4

I have a numpy masked nd-array. I need to find the median along a specific axis. For some cases, I end up having even number of elements, in which case numpy.ma.median gives average of the middle two elements. However, I don't want the average. I want one of the median elements. Any one of the two is fine. How do I get this?

MWE:

>>> import numpy
>>> data=numpy.arange(-5,10).reshape(3,5)
>>> mdata=numpy.ma.masked_where(data<=0,data)
>>> numpy.ma.median(mdata, axis=0)
masked_array(data=[5.0, 3.5, 4.5, 5.5, 6.5],
             mask=[False, False, False, False, False],
       fill_value=1e+20)

As you can see, it is averaging (1 and 6) and providing fractional values (3.5). I want any one of 1 or 6.

Nagabhushan S N
  • 6,407
  • 8
  • 44
  • 87
  • 1
    What you're asking for is not a median. The definition of "median" if a value where half the elements are greater, and half are less. With an even number of elements, if you pick one of the elements, then you don't have half above and below. – Tim Roberts Jul 18 '21 at 04:41
  • Okay, thanks! Do you know what it is called? In any case, I've made it clear what I need, right? Is there any ambiguity there, that I need to address? – Nagabhushan S N Jul 18 '21 at 04:43
  • 1
    For even elements, the median returns the average of two middle numbers.
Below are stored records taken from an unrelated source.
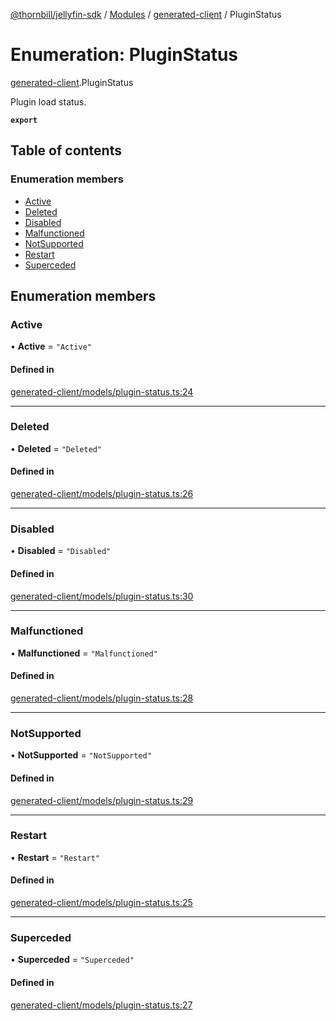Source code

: [@thornbill/jellyfin-sdk](../README.md) / [Modules](../modules.md) / [generated-client](../modules/generated_client.md) / PluginStatus

# Enumeration: PluginStatus

[generated-client](../modules/generated_client.md).PluginStatus

Plugin load status.

**`export`**

## Table of contents

### Enumeration members

- [Active](generated_client.PluginStatus.md#active)
- [Deleted](generated_client.PluginStatus.md#deleted)
- [Disabled](generated_client.PluginStatus.md#disabled)
- [Malfunctioned](generated_client.PluginStatus.md#malfunctioned)
- [NotSupported](generated_client.PluginStatus.md#notsupported)
- [Restart](generated_client.PluginStatus.md#restart)
- [Superceded](generated_client.PluginStatus.md#superceded)

## Enumeration members

### Active

• **Active** = `"Active"`

#### Defined in

[generated-client/models/plugin-status.ts:24](https://github.com/thornbill/jellyfin-sdk-typescript/blob/eb13db7/src/generated-client/models/plugin-status.ts#L24)

___

### Deleted

• **Deleted** = `"Deleted"`

#### Defined in

[generated-client/models/plugin-status.ts:26](https://github.com/thornbill/jellyfin-sdk-typescript/blob/eb13db7/src/generated-client/models/plugin-status.ts#L26)

___

### Disabled

• **Disabled** = `"Disabled"`

#### Defined in

[generated-client/models/plugin-status.ts:30](https://github.com/thornbill/jellyfin-sdk-typescript/blob/eb13db7/src/generated-client/models/plugin-status.ts#L30)

___

### Malfunctioned

• **Malfunctioned** = `"Malfunctioned"`

#### Defined in

[generated-client/models/plugin-status.ts:28](https://github.com/thornbill/jellyfin-sdk-typescript/blob/eb13db7/src/generated-client/models/plugin-status.ts#L28)

___

### NotSupported

• **NotSupported** = `"NotSupported"`

#### Defined in

[generated-client/models/plugin-status.ts:29](https://github.com/thornbill/jellyfin-sdk-typescript/blob/eb13db7/src/generated-client/models/plugin-status.ts#L29)

___

### Restart

• **Restart** = `"Restart"`

#### Defined in

[generated-client/models/plugin-status.ts:25](https://github.com/thornbill/jellyfin-sdk-typescript/blob/eb13db7/src/generated-client/models/plugin-status.ts#L25)

___

### Superceded

• **Superceded** = `"Superceded"`

#### Defined in

[generated-client/models/plugin-status.ts:27](https://github.com/thornbill/jellyfin-sdk-typescript/blob/eb13db7/src/generated-client/models/plugin-status.ts#L27)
However, if you don't want the average, just want one any of the two middle numbers, you can drop an element from your collection while calling the median method which will make length of collection odd, and you will find a value available in the collection, not the average (though it is not a proper way to find median) – Pranta Palit Jul 18 '21 at 04:47
  • Right. The issue is, there IS no right answer. Consider the collection [1,6], If either 1 or 6 is a right answer, then how can your results ever be repeatable? As Pranta says, just drop one row and you'll get what you want. – Tim Roberts Jul 18 '21 at 04:48
  • Reproducibility can be achieved by always selecting the lower element – Nagabhushan S N Jul 18 '21 at 04:51

3 Answers3

2

For even number of elements, the median returns the average of two middle numbers. However, if you don't want the average, just want one any of the two middle numbers, you can drop an element from your collection while calling the median method which will make length of collection odd, and you will you'll get what you want, not the average (though it is not a proper way to find median)

Pranta Palit
  • 663
  • 2
  • 5
  • 15
  • Depending on overall context, one might consider adding an element, instead of dropping, because then you might more easily know which element was added, and can drop it again after, leaving the original data "unaffected". Also, which side to drop from/add to affects whether median picks next lesser or next greater. I'm considering these things in light of potentially matching Numpy's median to IDL's median - since I need to match output from IDL, and IDL's /EVEN option was not used. IDL picks the next greater, apparently. – GG2 May 12 '22 at 23:58
  • However, downside to adding an element is it might require figuring out the min/max value in the data. – GG2 May 12 '22 at 23:58
0

It is expected to average out when you have even number of elements. Suppose you have array of elements from 1 to 10. The the mean is expected to be average of 5 and 6 which is 5.5. If you have elements from 1 to 11 then median is 6. Hope this clarifies

dinesh kumar
  • 95
  • 1
  • 4
0
  • numpy.percentile(array, 50) gives median value.
  • numpy.percentile has an option to specify interpolation to nearest.
  • However this function is not available in numpy.ma module.
  • The trick used in this answer can be used here.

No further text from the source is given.